Publié le , modifié le

Grâce à un prank glaçant devenu viral.

C’est ce qu’on appelle “réussir son coup”. À l’été 1999, un petit projet tourné en 8 jours et avec des moyens dérisoires emplit d’effroi des salles combles dans le monde entier. En cumulant près de 250 millions de dollars de recettes pour un budget d’à peine 60 000 dollars, il se propulse au rang de deuxième film le plus rentable de l’histoire. Que ce soit avant ou après sa sortie, Le Projet Blair Witch est sur toutes les bouches. On en discute sur les plateaux télé, entre potes, sur Internet. La raison ?

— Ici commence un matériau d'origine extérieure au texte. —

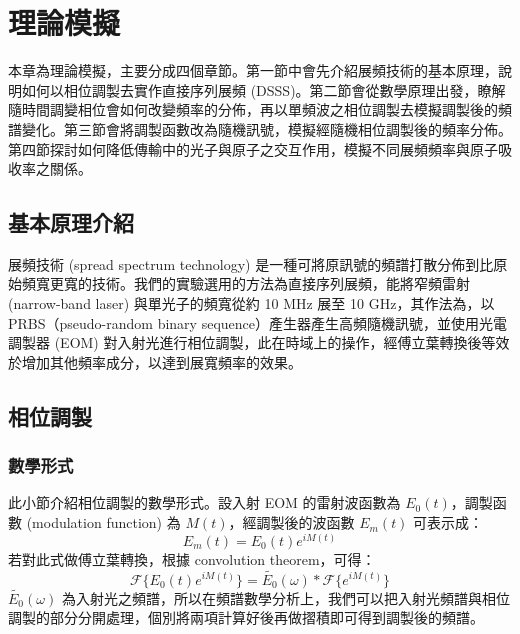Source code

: \documentclass[class=NCU_thesis, crop=false]{standalone}
\begin{document}
\chapter{理論模擬}
本章為理論模擬，主要分成四個章節。第一節中會先介紹展頻技術的基本原理，說明如何以相位調製去實作直接序列展頻 (DSSS)。第二節會從數學原理出發，瞭解隨時間調變相位會如何改變頻率的分佈，再以單頻波之相位調製去模擬調製後的頻譜變化。第三節會將調製函數改為隨機訊號，模擬經隨機相位調製後的頻率分佈。第四節探討如何降低傳輸中的光子與原子之交互作用，模擬不同展頻頻率與原子吸收率之關係。


\section{基本原理介紹}
展頻技術 (spread spectrum technology) 是一種可將原訊號的頻譜打散分佈到比原始頻寬更寬的技術。我們的實驗選用的方法為直接序列展頻，能將窄頻雷射 (narrow-band laser) 與單光子的頻寬從約 10 MHz 展至 10 GHz，其作法為，以 PRBS（pseudo-random binary sequence）產生器產生高頻隨機訊號，並使用光電調製器 (EOM) 對入射光進行相位調製，此在時域上的操作，經傅立葉轉換後等效於增加其他頻率成分，以達到展寬頻率的效果。

\section{相位調製}

\subsection{數學形式}
此小節介紹相位調製的數學形式。設入射 EOM 的雷射波函數為 $E_{0}(t)$，調製函數 (modulation function) 為 $M(t)$，經調製後的波函數 $E_{m}(t)$ 可表示成：
\begin{equation}
    E_{m}(t)=E_{0}(t)e^{iM(t)}
\end{equation}
若對此式做傅立葉轉換，根據 convolution theorem，可得：
\begin{equation}
\label{eq:modulation_function}
    \mathscr{F}\{E_{0}(t)e^{iM(t)}\}=\tilde{E_{0}}(\omega)*\mathscr{F}\{{e^{iM(t)}}\}
\end{equation}
$\tilde{E_{0}}(\omega)$ 為入射光之頻譜，所以在頻譜數學分析上，我們可以把入射光頻譜與相位調製的部分分開處理，個別將兩項計算好後再做摺積即可得到調製後的頻譜。
\end{document}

Les réalisateurs du film (Daniel Myrick et Eduardo Sánchez) ont eu un coup de génie : exploiter l’outil émergent qu’était alors la toile pour propager une rumeur sur la “disparition” de leurs trois acteurs. Un immense canular destiné à faire office de campagne promotionnelle low budget qui s’est avéré payant, sans doute bien au-delà des plus folles espérances de leurs instigateurs. Focus.

Une enquête étudiante vire au cauchemar

Pour rappel, Le Projet Blair Witch est un faux documentaire horrifique “found footage”. Le principe de cette expression venue du Royaume-Uni ? Présenter les images d’un film comme résultant d’un assemblage de pellicules trouvées (par hasard ou non), de manière à donner l’illusion d’un contenu authentique. En l’occurrence celui de la tragique expédition de trois étudiants, partis faire un reportage sur la légende de la sorcière de Blair.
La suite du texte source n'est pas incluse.